__DIRECTIONS FOR THIS TASK__
Your job with the data below is to output exactly the lines from the one holding "title: MongoDB Drivers - Wire Protocol" down to the one holding "The [MongoDB Wire", both included, and no others.

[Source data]
--*--

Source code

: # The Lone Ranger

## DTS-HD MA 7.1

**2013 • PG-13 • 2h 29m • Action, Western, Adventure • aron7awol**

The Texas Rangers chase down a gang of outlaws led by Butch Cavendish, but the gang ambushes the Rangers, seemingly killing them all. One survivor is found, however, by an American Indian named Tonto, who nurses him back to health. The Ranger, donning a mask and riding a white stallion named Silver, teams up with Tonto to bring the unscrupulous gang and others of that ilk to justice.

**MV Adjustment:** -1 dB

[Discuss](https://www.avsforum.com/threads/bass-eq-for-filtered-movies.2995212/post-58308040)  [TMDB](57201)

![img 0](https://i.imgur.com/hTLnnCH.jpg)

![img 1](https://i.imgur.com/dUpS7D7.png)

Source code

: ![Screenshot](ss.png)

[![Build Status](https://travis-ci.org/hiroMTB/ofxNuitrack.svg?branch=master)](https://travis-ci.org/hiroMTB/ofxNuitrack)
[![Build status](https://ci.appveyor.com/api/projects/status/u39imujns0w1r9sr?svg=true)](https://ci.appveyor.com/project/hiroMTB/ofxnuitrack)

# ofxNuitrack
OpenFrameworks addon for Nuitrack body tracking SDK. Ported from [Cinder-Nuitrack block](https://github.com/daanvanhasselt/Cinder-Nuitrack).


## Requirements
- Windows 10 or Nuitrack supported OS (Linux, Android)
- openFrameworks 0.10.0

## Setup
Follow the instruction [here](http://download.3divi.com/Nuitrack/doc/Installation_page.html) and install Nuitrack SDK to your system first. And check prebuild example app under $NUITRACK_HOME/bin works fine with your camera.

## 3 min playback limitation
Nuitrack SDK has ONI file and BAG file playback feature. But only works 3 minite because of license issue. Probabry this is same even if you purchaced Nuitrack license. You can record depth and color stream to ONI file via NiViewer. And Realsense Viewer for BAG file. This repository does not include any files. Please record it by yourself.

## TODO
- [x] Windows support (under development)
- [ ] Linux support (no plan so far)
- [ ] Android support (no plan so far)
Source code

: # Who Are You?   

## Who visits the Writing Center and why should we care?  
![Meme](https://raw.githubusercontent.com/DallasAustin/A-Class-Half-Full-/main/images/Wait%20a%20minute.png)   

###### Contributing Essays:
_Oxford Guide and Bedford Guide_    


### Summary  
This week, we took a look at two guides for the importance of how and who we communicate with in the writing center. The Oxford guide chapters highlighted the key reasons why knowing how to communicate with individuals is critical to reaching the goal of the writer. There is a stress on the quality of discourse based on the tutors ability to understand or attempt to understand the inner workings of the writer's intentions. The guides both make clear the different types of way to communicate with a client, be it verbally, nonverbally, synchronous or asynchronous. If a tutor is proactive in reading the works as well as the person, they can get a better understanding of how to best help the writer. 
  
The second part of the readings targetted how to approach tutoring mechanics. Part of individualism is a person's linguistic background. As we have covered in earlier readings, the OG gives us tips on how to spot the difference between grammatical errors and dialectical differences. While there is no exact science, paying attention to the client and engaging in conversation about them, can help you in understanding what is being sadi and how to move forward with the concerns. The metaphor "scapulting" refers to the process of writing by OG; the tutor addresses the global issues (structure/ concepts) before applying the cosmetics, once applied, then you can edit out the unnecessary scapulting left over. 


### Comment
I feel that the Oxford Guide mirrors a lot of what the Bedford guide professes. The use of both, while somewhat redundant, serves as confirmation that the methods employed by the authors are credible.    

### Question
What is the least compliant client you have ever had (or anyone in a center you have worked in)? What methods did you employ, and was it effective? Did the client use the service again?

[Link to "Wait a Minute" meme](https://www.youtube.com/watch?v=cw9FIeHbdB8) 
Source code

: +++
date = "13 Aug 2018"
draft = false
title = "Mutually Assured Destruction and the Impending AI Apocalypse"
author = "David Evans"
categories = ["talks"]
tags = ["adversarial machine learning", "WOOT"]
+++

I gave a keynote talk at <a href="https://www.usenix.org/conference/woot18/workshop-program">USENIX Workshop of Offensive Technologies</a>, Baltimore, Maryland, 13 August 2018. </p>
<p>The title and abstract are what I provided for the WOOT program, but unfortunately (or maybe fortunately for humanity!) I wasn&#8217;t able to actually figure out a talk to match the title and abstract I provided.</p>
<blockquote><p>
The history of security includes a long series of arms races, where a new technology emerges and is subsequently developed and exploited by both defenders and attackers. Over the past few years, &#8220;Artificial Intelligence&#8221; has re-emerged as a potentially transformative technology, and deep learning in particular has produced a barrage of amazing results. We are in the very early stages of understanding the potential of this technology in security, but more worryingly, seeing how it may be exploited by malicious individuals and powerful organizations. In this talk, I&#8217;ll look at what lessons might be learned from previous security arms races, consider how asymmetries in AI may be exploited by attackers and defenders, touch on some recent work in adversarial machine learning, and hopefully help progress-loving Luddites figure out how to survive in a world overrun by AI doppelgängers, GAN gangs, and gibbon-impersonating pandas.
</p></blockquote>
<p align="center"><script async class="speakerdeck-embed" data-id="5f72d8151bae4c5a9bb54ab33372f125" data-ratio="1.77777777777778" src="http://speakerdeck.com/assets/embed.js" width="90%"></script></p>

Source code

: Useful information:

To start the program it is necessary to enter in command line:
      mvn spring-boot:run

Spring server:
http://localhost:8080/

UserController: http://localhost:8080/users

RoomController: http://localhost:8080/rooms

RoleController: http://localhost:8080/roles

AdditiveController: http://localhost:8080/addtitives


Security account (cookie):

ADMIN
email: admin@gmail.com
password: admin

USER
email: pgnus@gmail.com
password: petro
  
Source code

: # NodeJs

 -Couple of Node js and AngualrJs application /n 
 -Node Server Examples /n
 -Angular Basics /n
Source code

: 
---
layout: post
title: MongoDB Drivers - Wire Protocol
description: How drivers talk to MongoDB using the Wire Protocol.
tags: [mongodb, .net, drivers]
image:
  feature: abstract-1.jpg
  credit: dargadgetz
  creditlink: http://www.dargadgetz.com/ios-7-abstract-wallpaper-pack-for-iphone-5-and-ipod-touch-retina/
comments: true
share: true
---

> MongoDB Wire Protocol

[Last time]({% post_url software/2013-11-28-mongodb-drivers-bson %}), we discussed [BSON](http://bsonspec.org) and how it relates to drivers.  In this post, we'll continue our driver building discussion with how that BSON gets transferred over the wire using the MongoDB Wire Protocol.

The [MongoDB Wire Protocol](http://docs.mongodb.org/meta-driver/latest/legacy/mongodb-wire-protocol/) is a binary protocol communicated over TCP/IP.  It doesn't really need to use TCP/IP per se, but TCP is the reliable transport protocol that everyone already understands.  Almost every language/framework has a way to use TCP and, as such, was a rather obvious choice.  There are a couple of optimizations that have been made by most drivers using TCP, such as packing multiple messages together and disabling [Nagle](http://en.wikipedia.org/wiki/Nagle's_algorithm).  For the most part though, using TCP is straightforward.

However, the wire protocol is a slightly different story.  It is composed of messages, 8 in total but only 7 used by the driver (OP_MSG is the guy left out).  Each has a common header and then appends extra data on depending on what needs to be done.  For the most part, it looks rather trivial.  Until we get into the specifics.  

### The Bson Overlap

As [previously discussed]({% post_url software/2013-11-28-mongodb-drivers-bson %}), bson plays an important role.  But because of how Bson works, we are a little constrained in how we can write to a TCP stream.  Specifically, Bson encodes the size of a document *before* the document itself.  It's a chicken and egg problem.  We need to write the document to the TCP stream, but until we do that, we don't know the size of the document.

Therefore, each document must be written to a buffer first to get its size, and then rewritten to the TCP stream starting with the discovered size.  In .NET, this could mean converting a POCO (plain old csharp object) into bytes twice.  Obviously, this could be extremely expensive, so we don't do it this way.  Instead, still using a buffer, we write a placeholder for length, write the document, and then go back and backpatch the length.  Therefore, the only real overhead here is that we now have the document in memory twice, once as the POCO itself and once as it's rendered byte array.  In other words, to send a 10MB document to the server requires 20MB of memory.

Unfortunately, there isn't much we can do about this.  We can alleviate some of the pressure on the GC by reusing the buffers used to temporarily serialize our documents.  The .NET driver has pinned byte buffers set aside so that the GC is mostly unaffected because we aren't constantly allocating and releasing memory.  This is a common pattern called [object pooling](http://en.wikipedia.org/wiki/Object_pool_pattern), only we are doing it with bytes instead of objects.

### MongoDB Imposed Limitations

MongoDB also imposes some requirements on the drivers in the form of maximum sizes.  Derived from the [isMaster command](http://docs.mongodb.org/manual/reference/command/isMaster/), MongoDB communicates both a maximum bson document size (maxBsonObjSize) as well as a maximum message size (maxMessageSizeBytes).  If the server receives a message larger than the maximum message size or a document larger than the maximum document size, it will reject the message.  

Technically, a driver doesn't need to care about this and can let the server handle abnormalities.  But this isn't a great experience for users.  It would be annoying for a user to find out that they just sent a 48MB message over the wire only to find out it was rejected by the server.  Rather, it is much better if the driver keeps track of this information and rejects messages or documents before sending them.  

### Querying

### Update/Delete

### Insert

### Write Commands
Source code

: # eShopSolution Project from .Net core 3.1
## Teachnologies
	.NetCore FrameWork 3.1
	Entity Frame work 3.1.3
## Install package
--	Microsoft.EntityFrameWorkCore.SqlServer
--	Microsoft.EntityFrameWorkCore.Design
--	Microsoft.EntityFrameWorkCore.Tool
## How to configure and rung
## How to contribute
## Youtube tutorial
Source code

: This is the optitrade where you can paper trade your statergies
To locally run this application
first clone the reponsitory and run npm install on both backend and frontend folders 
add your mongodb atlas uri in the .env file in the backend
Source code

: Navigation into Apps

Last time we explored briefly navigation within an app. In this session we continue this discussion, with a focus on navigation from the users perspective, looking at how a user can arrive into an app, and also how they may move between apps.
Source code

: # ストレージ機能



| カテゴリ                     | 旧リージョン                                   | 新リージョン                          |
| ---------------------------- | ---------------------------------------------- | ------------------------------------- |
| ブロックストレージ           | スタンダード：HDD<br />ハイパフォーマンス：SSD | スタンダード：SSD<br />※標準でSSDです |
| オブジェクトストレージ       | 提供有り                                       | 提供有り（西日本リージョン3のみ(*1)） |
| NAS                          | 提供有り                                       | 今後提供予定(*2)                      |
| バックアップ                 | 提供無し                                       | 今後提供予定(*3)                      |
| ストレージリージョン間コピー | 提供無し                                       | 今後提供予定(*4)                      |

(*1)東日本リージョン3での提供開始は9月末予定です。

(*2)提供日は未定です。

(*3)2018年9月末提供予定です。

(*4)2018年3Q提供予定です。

--*--

__SOLUTION__
title: MongoDB Drivers - Wire Protocol
description: How drivers talk to MongoDB using the Wire Protocol.
tags: [mongodb, .net, drivers]
image:
  feature: abstract-1.jpg
  credit: dargadgetz
  creditlink: http://www.dargadgetz.com/ios-7-abstract-wallpaper-pack-for-iphone-5-and-ipod-touch-retina/
comments: true
share: true
---

> MongoDB Wire Protocol

[Last time]({% post_url software/2013-11-28-mongodb-drivers-bson %}), we discussed [BSON](http://bsonspec.org) and how it relates to drivers.  In this post, we'll continue our driver building discussion with how that BSON gets transferred over the wire using the MongoDB Wire Protocol.

The [MongoDB Wire Protocol](http://docs.mongodb.org/meta-driver/latest/legacy/mongodb-wire-protocol/) is a binary protocol communicated over TCP/IP.  It doesn't really need to use TCP/IP per se, but TCP is the reliable transport protocol that everyone already understands.  Almost every language/framework has a way to use TCP and, as such, was a rather obvious choice.  There are a couple of optimizations that have been made by most drivers using TCP, such as packing multiple messages together and disabling [Nagle](http://en.wikipedia.org/wiki/Nagle's_algorithm).  For the most part though, using TCP is straightforward.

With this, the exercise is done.